Sunday, June 20, 2010

Humanitarian Dinka Dunker

Manute Bol, humanitarian and basketball player, died far too young.

From the Washington Post...
Mr. Bol, one of the two tallest players in NBA history, was also one of its most exotic and endearing -- and surely the only one to have killed a lion with a spear. His unusual journey to basketball stardom began in southern Sudan, where he was a cattle-herding member of the Dinka tribe and never touched a basketball until his late teens. After catching the eye of an American coach working in Sudan, Mr. Bol made his way to the United States without knowing a word of English.

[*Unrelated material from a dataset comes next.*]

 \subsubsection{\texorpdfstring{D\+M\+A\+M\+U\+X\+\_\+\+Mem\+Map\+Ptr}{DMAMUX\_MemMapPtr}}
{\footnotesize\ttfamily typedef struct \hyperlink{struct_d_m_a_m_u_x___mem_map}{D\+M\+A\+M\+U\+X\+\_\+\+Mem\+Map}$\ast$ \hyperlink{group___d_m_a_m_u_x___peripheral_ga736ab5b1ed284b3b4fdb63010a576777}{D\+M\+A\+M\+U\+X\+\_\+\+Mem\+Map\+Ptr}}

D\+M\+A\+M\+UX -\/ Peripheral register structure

When the Bullets drafted him in the second round in 1985, he was measured at 7 feet 6¾ inches in his bare feet -- usually rounded up to 7-7 -- and he weighed a mere 190 pounds. Mr. Bol had limited basketball skills but proved to be unusually adept at one aspect of the game: blocking opponents' shots.

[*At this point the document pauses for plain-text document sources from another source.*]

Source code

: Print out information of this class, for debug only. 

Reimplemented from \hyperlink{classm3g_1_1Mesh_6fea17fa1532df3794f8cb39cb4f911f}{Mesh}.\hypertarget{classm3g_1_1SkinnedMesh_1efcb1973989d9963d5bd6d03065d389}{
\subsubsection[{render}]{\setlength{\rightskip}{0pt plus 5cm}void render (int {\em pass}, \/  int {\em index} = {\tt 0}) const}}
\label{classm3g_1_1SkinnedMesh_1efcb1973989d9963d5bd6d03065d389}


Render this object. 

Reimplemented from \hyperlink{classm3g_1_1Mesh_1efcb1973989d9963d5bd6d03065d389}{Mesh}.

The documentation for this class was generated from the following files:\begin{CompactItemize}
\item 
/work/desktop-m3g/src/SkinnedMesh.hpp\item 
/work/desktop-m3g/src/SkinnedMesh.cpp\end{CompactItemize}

The Bullets put Mr. Bol on a regimen of weightlifting and pizza, adding 17 pounds to his frame before he made his NBA debut in October 1985. In his rookie season, despite playing about 25 minutes a game, he led the league with 397 blocked shots, still the second-highest total in NBA annals.

From HuffPo...
Few who didn't keep up with Bol's activities after his NBA career are aware of his consistent efforts to improve conditions for those in his homeland of Sudan. In fact, Bol spent nearly his entire fortune, and went bankrupt, donating money to organizations that were working in Darfur.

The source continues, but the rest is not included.